Mahkeme; ihlal iddialarının ihlal edilen hak ile ilgili ve sınırlı olduğunu belirterek, ikinci olayda “Sendikal nedeni ortaya koyamadıkları durumda sadece atama işleminin yerinde olup olmadığını denetlemek ise Anayasa Mahkemesinin görevi değildir.” denilerek ihlal dışındaki konuların başvuruya konu edilmesinin önüne geçmek istemektedir.
Yine Mahkeme, başvuruculardan ihlallerin sendikal sebeplerle veya sendika hakkının kullanılması nedeniyle gerçekleştiğini göstermelerini, bunun için de iddialarını ispata yarayacak sendika karar ve ihlale sebep olmuş eylemlerin sendikal faaliyet kapsamında yapıldığının somut bilgi ve belgelerle ortaya konmasını, ihlallerin salt sendikal nedenlere dayandığının makul gerekçelere dayalı olarak açıklanmasını istemektedir.

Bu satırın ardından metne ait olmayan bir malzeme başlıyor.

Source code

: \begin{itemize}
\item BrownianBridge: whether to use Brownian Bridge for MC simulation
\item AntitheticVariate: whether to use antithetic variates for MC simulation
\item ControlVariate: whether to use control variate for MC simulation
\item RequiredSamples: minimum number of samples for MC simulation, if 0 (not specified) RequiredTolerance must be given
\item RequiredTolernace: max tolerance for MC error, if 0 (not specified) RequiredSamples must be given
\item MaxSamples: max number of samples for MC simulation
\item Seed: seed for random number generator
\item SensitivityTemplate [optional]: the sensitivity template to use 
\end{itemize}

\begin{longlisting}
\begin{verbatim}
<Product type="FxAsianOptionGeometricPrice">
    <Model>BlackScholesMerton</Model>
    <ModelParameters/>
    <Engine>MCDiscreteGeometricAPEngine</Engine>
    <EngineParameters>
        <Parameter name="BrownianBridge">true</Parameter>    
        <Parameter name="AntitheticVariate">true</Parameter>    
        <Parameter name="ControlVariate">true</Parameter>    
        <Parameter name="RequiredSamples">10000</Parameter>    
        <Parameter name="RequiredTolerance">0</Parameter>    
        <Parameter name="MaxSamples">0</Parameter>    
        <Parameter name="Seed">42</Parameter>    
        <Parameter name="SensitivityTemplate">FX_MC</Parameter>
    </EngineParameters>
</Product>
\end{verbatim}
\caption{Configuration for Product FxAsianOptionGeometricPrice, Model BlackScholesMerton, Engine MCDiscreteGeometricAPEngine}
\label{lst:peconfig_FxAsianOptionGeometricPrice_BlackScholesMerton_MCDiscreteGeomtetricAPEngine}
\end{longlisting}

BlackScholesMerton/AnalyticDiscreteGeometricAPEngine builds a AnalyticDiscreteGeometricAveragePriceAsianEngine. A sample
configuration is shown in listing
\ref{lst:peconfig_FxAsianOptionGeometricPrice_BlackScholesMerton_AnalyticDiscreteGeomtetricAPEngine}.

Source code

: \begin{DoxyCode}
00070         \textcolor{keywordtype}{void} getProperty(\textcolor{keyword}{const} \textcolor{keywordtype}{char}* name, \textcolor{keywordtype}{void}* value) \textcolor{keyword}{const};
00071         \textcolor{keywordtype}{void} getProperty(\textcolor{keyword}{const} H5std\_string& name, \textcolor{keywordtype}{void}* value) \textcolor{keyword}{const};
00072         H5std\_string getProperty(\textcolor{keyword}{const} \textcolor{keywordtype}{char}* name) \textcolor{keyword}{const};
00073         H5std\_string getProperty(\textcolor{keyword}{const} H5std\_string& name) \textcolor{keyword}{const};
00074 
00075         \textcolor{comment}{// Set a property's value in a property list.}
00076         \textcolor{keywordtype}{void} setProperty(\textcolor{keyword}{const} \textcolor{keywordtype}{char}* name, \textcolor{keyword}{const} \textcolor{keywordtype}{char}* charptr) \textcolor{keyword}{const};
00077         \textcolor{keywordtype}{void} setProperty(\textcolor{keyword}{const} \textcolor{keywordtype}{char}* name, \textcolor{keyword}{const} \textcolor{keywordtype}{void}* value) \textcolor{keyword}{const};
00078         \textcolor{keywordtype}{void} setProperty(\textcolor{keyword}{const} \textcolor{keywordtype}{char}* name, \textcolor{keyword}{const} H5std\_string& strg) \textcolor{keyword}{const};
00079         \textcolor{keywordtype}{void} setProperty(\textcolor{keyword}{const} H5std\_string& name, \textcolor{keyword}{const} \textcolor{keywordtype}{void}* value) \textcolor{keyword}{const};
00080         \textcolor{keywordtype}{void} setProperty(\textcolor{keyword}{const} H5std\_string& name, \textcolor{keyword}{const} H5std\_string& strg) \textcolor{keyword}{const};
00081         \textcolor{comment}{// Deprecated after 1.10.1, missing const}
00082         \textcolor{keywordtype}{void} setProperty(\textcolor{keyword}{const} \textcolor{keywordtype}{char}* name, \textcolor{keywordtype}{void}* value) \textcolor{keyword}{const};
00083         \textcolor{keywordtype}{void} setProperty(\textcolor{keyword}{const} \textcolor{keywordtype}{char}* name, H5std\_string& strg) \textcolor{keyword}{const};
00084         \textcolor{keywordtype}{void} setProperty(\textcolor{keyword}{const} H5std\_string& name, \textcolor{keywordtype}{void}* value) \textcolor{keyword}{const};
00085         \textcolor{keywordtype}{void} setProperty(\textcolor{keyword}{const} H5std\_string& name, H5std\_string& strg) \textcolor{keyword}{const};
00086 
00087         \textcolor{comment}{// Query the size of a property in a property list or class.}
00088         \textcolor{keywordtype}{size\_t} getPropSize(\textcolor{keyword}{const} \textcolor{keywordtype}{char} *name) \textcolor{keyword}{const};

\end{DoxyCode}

Yani Anayasa Mahkemesi, bireysel başvuruya kadar olan sürecin her safhasında, ihlal olaylarının sendikal sebeplerle gerçekleştiğini, belirli bir çerçevede ve ciddiye alınarak bilgi, belge ve somut olaylarla gerekçelendirilmesini istemektedir.
Bir kez daha hatırlatalım: Anayasa Mahkemesi idarelerin işlem ve eylemlerinin doğruluğunu veya haklılığını denetlememektedir.
Anayasa Mahkemesi, sendikal faaliyet kapsamında hak ihlali yapılıp yapılmadığı iddialarını başvurucunun sunduğu bilgi, belge ve somut olay ve gerekçelere göre incelemektedir.
Birinci olayda idare, sendika temsilciliği nedeniyle işlem yaptığını yazılı olarak ifade ettiği için hüküm vermek kolay olmuştur.
İkinci olayda ise idarenin böyle bir ifadesi olmadığı için, hak ihlalini ispatlamak başvurucunun sunduğu bilgi, belge ve somut olaylarla gerekçelerine kalmış, iddiaların dayanak ve gerekçeleri yeteli bulunmamıştır
Yani sorun bireysel başvuru dosyasının usulüne uygun hazırlanıp hazırlanmadığıdır. Bu başvuruda dosyanın yeterli hazırlanmadığı anlaşılmaktadır.
Sendika yönetici ve temsilcilerinin güvenceleri konulu hak ihlallerinin yargıya taşınması ve dava açılması durumunda, ilk derece mahkemesinden Anayasa Mahkemesine kadar her kademede yukarıdaki hususlar dikkate alınarak dosya hazırlanması gerekmektedir.